BEGIN RECORDS FOR PROCESSING

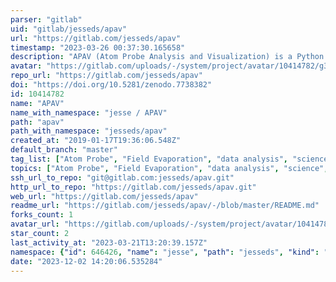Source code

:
 ```yaml
---
parser: "gitlab"
uid: "gitlab/jesseds/apav"
url: "https://gitlab.com/jesseds/apav"
timestamp: "2023-03-26 00:37:30.165658"
description: "APAV (Atom Probe Analysis and Visualization) is a Python library for the analysis and  visualization of atom probe tomography experiments."
avatar: "https://gitlab.com/uploads/-/system/project/avatar/10414782/g39334.png"
repo_url: "https://gitlab.com/jesseds/apav"
doi: "https://doi.org/10.5281/zenodo.7738382"
id: 10414782
name: "APAV"
name_with_namespace: "jesse / APAV"
path: "apav"
path_with_namespace: "jesseds/apav"
created_at: "2019-01-17T19:36:06.548Z"
default_branch: "master"
tag_list: ["Atom Probe", "Field Evaporation", "data analysis", "science", "tomography"]
topics: ["Atom Probe", "Field Evaporation", "data analysis", "science", "tomography"]
ssh_url_to_repo: "git@gitlab.com:jesseds/apav.git"
http_url_to_repo: "https://gitlab.com/jesseds/apav.git"
web_url: "https://gitlab.com/jesseds/apav"
readme_url: "https://gitlab.com/jesseds/apav/-/blob/master/README.md"
forks_count: 1
avatar_url: "https://gitlab.com/uploads/-/system/project/avatar/10414782/g39334.png"
star_count: 2
last_activity_at: "2023-03-21T13:20:39.157Z"
namespace: {"id": 646426, "name": "jesse", "path": "jesseds", "kind": "user", "full_path": "jesseds", "parent_id": null, "avatar_url": "https://secure.gravatar.com/avatar/d4c52e5f48b44ee179e212ea23b3d9bd?s=80&d=identicon", "web_url": "https://gitlab.com/jesseds"}
date: "2023-12-02 14:20:06.535284"
---
```

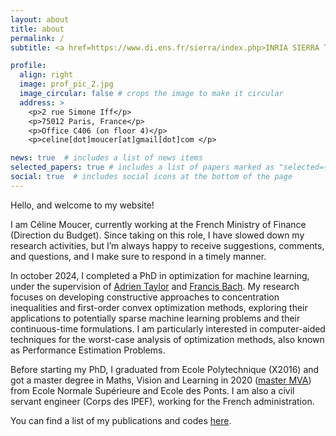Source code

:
 ```yaml
---
layout: about
title: about
permalink: /
subtitle: <a href=https://www.di.ens.fr/sierra/index.php>INRIA SIERRA Team, Ecole normale supérieure, Paris France</a>.

profile:
  align: right
  image: prof_pic_2.jpg
  image_circular: false # crops the image to make it circular
  address: >
    <p>2 rue Simone Iff</p>
    <p>75012 Paris, France</p>
    <p>Office C406 (on floor 4)</p>
    <p>celine[dot]moucer[at]gmail[dot]com </p>

news: true  # includes a list of news items
selected_papers: true # includes a list of papers marked as "selected={true}"
social: true  # includes social icons at the bottom of the page
---
```

Hello, and welcome to my website!

I am Céline Moucer, currently working at the French Ministry of Finance (Direction du Budget). Since taking on this role, I have slowed down my research activities, but I’m always happy to receive suggestions, comments, and questions, and I make sure to respond in a timely manner.

In october 2024, I completed a PhD in optimization for machine learning, under the supervision of [Adrien Taylor](https://adrientaylor.github.io) and [Francis Bach](https://www.di.ens.fr/~fbach/).
My research focuses on developing constructive approaches to concentration inequalities and first-order convex optimization methods, exploring their applications to potentially sparse machine learning problems and their continuous-time formulations. I am particularly interested in computer-aided techniques for the worst-case analysis of optimization methods, also known as Performance Estimation Problems.

Before starting my PhD, I graduated from Ecole Polytechnique (X2016) and got a master degree in Maths, Vision and Learning in 2020 ([master MVA](https://www.master-mva.com)) from Ecole Normale Supérieure and Ecole des Ponts.
I am also a civil servant engineer (Corps des IPEF), working for the French administration.

You can find a list of my publications and codes [here](/publications/).



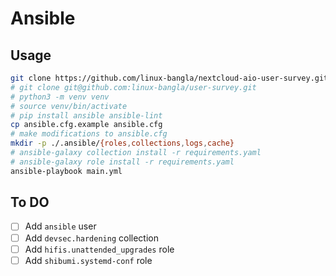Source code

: # Ansible

## Usage

```bash
git clone https://github.com/linux-bangla/nextcloud-aio-user-survey.git
# git clone git@github.com:linux-bangla/user-survey.git
# python3 -m venv venv
# source venv/bin/activate
# pip install ansible ansible-lint
cp ansible.cfg.example ansible.cfg
# make modifications to ansible.cfg
mkdir -p ./.ansible/{roles,collections,logs,cache}
# ansible-galaxy collection install -r requirements.yaml
# ansible-galaxy role install -r requirements.yaml
ansible-playbook main.yml
```

## To DO

- [ ] Add `ansible` user
- [ ] Add `devsec.hardening` collection
- [ ] Add `hifis.unattended_upgrades` role
- [ ] Add `shibumi.systemd-conf` role
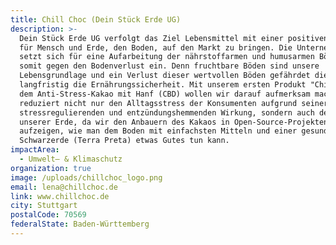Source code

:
 ```yaml
---
title: Chill Choc (Dein Stück Erde UG)
description: >-
  Dein Stück Erde UG verfolgt das Ziel Lebensmittel mit einer positiven Wirkung
  für Mensch und Erde, den Boden, auf den Markt zu bringen. Die Unternehmung
  setzt sich für eine Aufarbeitung der nährstoffarmen und humusarmen Böden und
  somit gegen den Bodenverlust ein. Denn fruchtbare Böden sind unsere
  Lebensgrundlage und ein Verlust dieser wertvollen Böden gefährdet die Umwelt
  langfristig die Ernährungssicherheit. Mit unserem ersten Produkt "ChillChoc",
  dem Anti-Stress-Kakao mit Hanf (CBD) wollen wir darauf aufmerksam machen. Er
  reduziert nicht nur den Alltagsstress der Konsumenten aufgrund seiner
  stressregulierenden und entzündungshemmenden Wirkung, sondern auch den Stress
  unserer Erde, da wir den Anbauern des Kakaos in Open-Source-Projekten
  aufzeigen, wie man dem Boden mit einfachsten Mitteln und einer gesunden
  Schwarzerde (Terra Preta) etwas Gutes tun kann.
impactArea:
  - Umwelt– & Klimaschutz
organization: true
image: /uploads/chillchoc_logo.png
email: lena@chillchoc.de
link: www.chillchoc.de
city: Stuttgart
postalCode: 70569
federalState: Baden-Württemberg
---
```


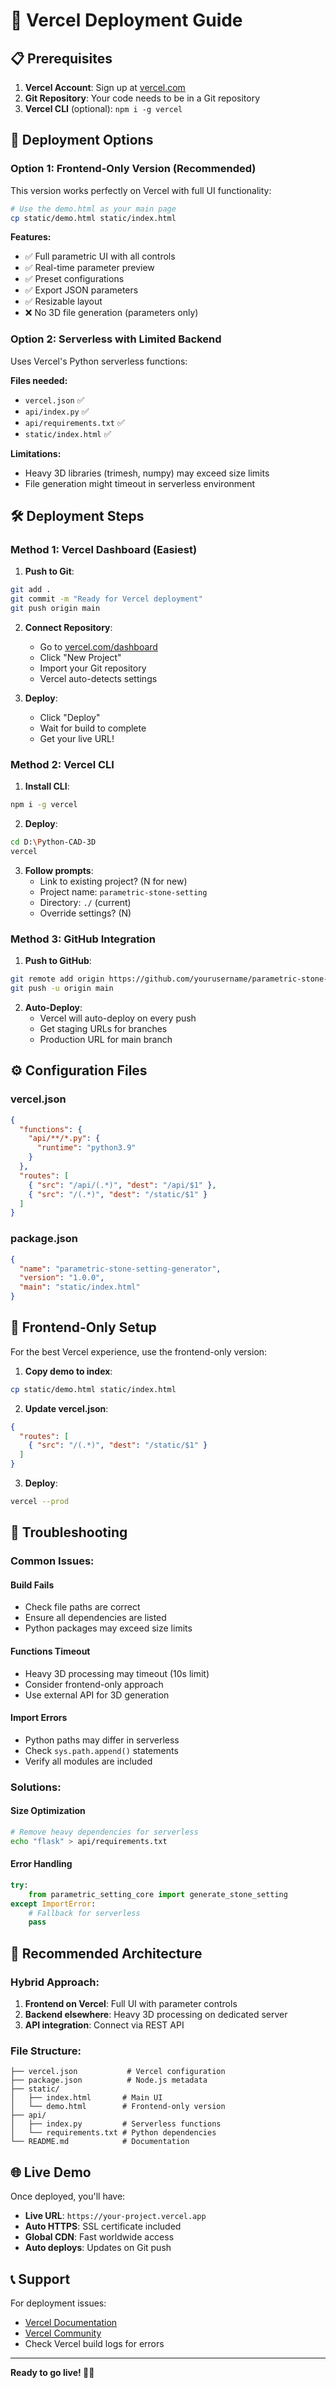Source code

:# 🚀 Vercel Deployment Guide

## 📋 Prerequisites

1. **Vercel Account**: Sign up at [vercel.com](https://vercel.com)
2. **Git Repository**: Your code needs to be in a Git repository
3. **Vercel CLI** (optional): `npm i -g vercel`

## 🎯 Deployment Options

### **Option 1: Frontend-Only Version (Recommended)**

This version works perfectly on Vercel with full UI functionality:

```bash
# Use the demo.html as your main page
cp static/demo.html static/index.html
```

**Features:**
- ✅ Full parametric UI with all controls
- ✅ Real-time parameter preview
- ✅ Preset configurations
- ✅ Export JSON parameters
- ✅ Resizable layout
- ❌ No 3D file generation (parameters only)

### **Option 2: Serverless with Limited Backend**

Uses Vercel's Python serverless functions:

**Files needed:**
- `vercel.json` ✅
- `api/index.py` ✅
- `api/requirements.txt` ✅
- `static/index.html` ✅

**Limitations:**
- Heavy 3D libraries (trimesh, numpy) may exceed size limits
- File generation might timeout in serverless environment

## 🛠️ Deployment Steps

### **Method 1: Vercel Dashboard (Easiest)**

1. **Push to Git**:
```bash
git add .
git commit -m "Ready for Vercel deployment"
git push origin main
```

2. **Connect Repository**:
   - Go to [vercel.com/dashboard](https://vercel.com/dashboard)
   - Click "New Project"
   - Import your Git repository
   - Vercel auto-detects settings

3. **Deploy**:
   - Click "Deploy"
   - Wait for build to complete
   - Get your live URL!

### **Method 2: Vercel CLI**

1. **Install CLI**:
```bash
npm i -g vercel
```

2. **Deploy**:
```bash
cd D:\Python-CAD-3D
vercel
```

3. **Follow prompts**:
   - Link to existing project? (N for new)
   - Project name: `parametric-stone-setting`
   - Directory: `./` (current)
   - Override settings? (N)

### **Method 3: GitHub Integration**

1. **Push to GitHub**:
```bash
git remote add origin https://github.com/yourusername/parametric-stone-setting.git
git push -u origin main
```

2. **Auto-Deploy**:
   - Vercel will auto-deploy on every push
   - Get staging URLs for branches
   - Production URL for main branch

## ⚙️ Configuration Files

### **vercel.json**
```json
{
  "functions": {
    "api/**/*.py": {
      "runtime": "python3.9"
    }
  },
  "routes": [
    { "src": "/api/(.*)", "dest": "/api/$1" },
    { "src": "/(.*)", "dest": "/static/$1" }
  ]
}
```

### **package.json**
```json
{
  "name": "parametric-stone-setting-generator",
  "version": "1.0.0",
  "main": "static/index.html"
}
```

## 🎨 Frontend-Only Setup

For the best Vercel experience, use the frontend-only version:

1. **Copy demo to index**:
```bash
cp static/demo.html static/index.html
```

2. **Update vercel.json**:
```json
{
  "routes": [
    { "src": "/(.*)", "dest": "/static/$1" }
  ]
}
```

3. **Deploy**:
```bash
vercel --prod
```

## 🔧 Troubleshooting

### **Common Issues:**

#### **Build Fails**
- Check file paths are correct
- Ensure all dependencies are listed
- Python packages may exceed size limits

#### **Functions Timeout**
- Heavy 3D processing may timeout (10s limit)
- Consider frontend-only approach
- Use external API for 3D generation

#### **Import Errors**
- Python paths may differ in serverless
- Check `sys.path.append()` statements
- Verify all modules are included

### **Solutions:**

#### **Size Optimization**
```bash
# Remove heavy dependencies for serverless
echo "flask" > api/requirements.txt
```

#### **Error Handling**
```python
try:
    from parametric_setting_core import generate_stone_setting
except ImportError:
    # Fallback for serverless
    pass
```

## 🎯 Recommended Architecture

### **Hybrid Approach:**

1. **Frontend on Vercel**: Full UI with parameter controls
2. **Backend elsewhere**: Heavy 3D processing on dedicated server
3. **API integration**: Connect via REST API

### **File Structure:**
```
├── vercel.json           # Vercel configuration
├── package.json          # Node.js metadata
├── static/
│   ├── index.html       # Main UI
│   └── demo.html        # Frontend-only version
├── api/
│   ├── index.py         # Serverless functions
│   └── requirements.txt # Python dependencies
└── README.md            # Documentation
```

## 🌐 Live Demo

Once deployed, you'll have:

- **Live URL**: `https://your-project.vercel.app`
- **Auto HTTPS**: SSL certificate included
- **Global CDN**: Fast worldwide access
- **Auto deploys**: Updates on Git push

## 📞 Support

For deployment issues:
- [Vercel Documentation](https://vercel.com/docs)
- [Vercel Community](https://github.com/vercel/vercel/discussions)
- Check Vercel build logs for errors

---

**Ready to go live! 🚀✨**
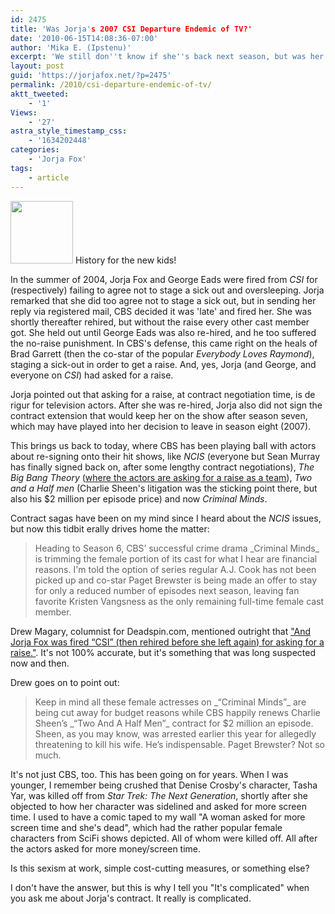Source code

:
 ```yaml
---
id: 2475
title: 'Was Jorja's 2007 CSI Departure Endemic of TV?'
date: '2010-06-15T14:08:36-07:00'
author: 'Mika E. (Ipstenu)'
excerpt: 'We still don''t know if she''s back next season, but was her 2008 departure a sign of how TV mistreats its female stars?'
layout: post
guid: 'https://jorjafox.net/?p=2475'
permalink: /2010/csi-departure-endemic-of-tv/
aktt_tweeted:
    - '1'
Views:
    - '27'
astra_style_timestamp_css:
    - '1634202448'
categories:
    - 'Jorja Fox'
tags:
    - article
---
```


<a href="//static.jorjafox.net/wordpress/2010/06/jorja-fox-why-left.jpg"><img src="//static.jorjafox.net/wordpress/2010/06/jorja-fox-why-left-100x100.jpg" alt="" title="jorja-fox-why-left" width="100" height="100" class="alignleft size-thumbnail wp-image-2476" /></a> History for the new kids!

In the summer of 2004, Jorja Fox and George Eads were fired from _CSI_ for (respectively) failing to agree not to stage a sick out and oversleeping.  Jorja remarked that she did too agree not to stage a sick out, but in sending her reply via registered mail, CBS decided it was 'late' and fired her.  She was shortly thereafter rehired, but without the raise every other cast member got.  She held out until George Eads was also re-hired, and he too suffered the no-raise punishment.  In CBS's defense, this came right on the heals of Brad Garrett (then the co-star of the popular _Everybody Loves Raymond_), staging a sick-out in order to get a raise.  And, yes, Jorja (and George, and everyone on _CSI_) had asked for a raise.

Jorja pointed out that asking for a raise, at contract negotiation time, is de rigur for television actors.  After she was re-hired, Jorja also did not sign the contract extension that would keep her on the show after season seven, which may have played into her decision to leave in season eight (2007).

This brings us back to today, where CBS has been playing ball with actors about re-signing onto their hit shows, like _NCIS_ (everyone but Sean Murray has finally signed back on, after some lengthy contract negotiations), _The Big Bang Theory_ (<a href="http://www.veronica-mars.tvsquad.com/2010/06/04/give-the-big-bang-theory-stars-a-raise-now/">where the actors are asking for a raise as a team</a>), _Two and a Half men_ (Charlie Sheen's litigation was the sticking point there, but also his $2 million per episode price) and now _Criminal Minds_.

Contract sagas have been on my mind since I heard about the _NCIS_ issues, but now this tidbit erally drives home the matter:
<blockquote>Heading to Season 6, CBS’ successful crime drama _Criminal Minds_ is trimming the female portion of its cast for what I hear are financial reasons. I'm told the option of series regular A.J. Cook has not been picked up and co-star Paget Brewster is being made an offer to stay for only a reduced number of episodes next season, leaving fan favorite Kristen Vangsness as the only remaining full-time female cast member.</blockquote>

Drew Magary, columnist for Deadspin.com, mentioned outright that <a href="http://www.nbclosangeles.com/blogs/popcornbiz/Criminal-Minds-Cutting-Loose-Female-Cast-Members--Isnt-That-Kinda-Wrong-96385974.html">"And Jorja Fox was fired “CSI” (then rehired before she left again) for asking for a raise."</a>.  It's not 100% accurate, but it's something that was long suspected now and then.

Drew goes on to point out:
<blockquote>Keep in mind all these female actresses on _“Criminal Minds”_ are being cut away for budget reasons while CBS happily renews Charlie Sheen’s _“Two And A Half Men”_ contract for $2 million an episode. Sheen, as you may know, was arrested earlier this year for allegedly threatening to kill his wife. He’s indispensable. Paget Brewster? Not so much.</blockquote>

It's not just CBS, too.  This has been going on for years.  When I was younger, I remember being crushed that Denise Crosby's character, Tasha Yar, was killed off from _Star Trek: The Next Generation_, shortly after she objected to how her character was sidelined and asked for more screen time.  I used to have a comic taped to my wall "A woman asked for more screen time and she's dead", which had the rather popular female characters from SciFi shows depicted.  All of whom were killed off.  All after the actors asked for more money/screen time.

Is this sexism at work, simple cost-cutting measures, or something else?

I don't have the answer, but this is why I tell you "It's complicated" when you ask me about Jorja's contract.  It really is complicated.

END RECORDS FOR PROCESSING

** TO DO **
From the material above, set down exactly the lines between the line holding "- Vercel auto-detects settings" and the line holding "### **Method 3: GitHub Integration**", inclusive. Include nothing else.

** SOLUTION TO THE EXERCISE **
   - Vercel auto-detects settings

3. **Deploy**:
   - Click "Deploy"
   - Wait for build to complete
   - Get your live URL!

### **Method 2: Vercel CLI**

1. **Install CLI**:
```bash
npm i -g vercel
```

2. **Deploy**:
```bash
cd D:\Python-CAD-3D
vercel
```

3. **Follow prompts**:
   - Link to existing project? (N for new)
   - Project name: `parametric-stone-setting`
   - Directory: `./` (current)
   - Override settings? (N)

### **Method 3: GitHub Integration**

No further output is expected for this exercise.